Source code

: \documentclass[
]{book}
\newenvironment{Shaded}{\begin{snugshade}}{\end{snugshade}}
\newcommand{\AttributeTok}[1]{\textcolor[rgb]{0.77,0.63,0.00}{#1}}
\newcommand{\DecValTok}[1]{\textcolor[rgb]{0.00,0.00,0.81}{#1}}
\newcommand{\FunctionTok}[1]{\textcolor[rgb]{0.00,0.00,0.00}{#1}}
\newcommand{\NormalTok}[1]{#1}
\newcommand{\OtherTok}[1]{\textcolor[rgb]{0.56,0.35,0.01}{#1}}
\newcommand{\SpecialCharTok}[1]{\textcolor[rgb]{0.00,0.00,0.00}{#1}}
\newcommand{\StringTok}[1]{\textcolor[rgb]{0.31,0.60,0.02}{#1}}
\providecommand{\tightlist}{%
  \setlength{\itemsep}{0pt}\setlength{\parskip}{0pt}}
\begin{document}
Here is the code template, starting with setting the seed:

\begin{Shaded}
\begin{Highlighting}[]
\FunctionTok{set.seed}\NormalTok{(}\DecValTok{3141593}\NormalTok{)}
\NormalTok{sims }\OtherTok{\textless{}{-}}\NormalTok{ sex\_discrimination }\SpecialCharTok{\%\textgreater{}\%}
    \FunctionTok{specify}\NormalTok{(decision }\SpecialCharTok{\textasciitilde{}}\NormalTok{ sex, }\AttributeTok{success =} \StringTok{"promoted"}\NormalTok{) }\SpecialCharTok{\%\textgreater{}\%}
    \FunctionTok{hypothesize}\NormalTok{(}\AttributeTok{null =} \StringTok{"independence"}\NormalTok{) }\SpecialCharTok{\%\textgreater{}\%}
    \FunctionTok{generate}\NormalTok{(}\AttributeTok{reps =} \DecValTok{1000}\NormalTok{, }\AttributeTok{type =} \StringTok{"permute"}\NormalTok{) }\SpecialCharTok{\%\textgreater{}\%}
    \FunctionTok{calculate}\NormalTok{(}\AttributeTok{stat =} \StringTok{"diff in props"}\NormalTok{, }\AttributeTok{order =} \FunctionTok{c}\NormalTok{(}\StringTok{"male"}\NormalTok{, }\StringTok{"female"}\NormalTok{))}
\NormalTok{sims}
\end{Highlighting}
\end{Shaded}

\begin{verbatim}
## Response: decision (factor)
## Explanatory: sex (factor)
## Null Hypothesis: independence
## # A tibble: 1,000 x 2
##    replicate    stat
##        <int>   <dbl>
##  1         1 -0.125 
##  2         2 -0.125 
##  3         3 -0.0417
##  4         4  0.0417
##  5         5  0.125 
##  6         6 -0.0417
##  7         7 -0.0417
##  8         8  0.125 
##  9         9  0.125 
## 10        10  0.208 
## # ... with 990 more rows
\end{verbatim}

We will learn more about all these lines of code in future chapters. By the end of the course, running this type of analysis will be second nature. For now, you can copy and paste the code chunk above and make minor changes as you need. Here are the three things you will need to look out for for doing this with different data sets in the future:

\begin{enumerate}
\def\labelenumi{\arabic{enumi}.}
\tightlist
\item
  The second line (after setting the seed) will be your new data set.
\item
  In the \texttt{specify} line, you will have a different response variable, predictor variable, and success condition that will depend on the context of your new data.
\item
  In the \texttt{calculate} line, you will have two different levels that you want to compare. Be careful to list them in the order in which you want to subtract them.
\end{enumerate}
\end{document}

● ● ● ●

▶ [TASK DESCRIPTION] Look through the data above. Find each line with the string "setting" and copy it.

▶ [ANSWER TO THE PROBLEM]
Here is the code template, starting with setting the seed:
  The second line (after setting the seed) will be your new data set.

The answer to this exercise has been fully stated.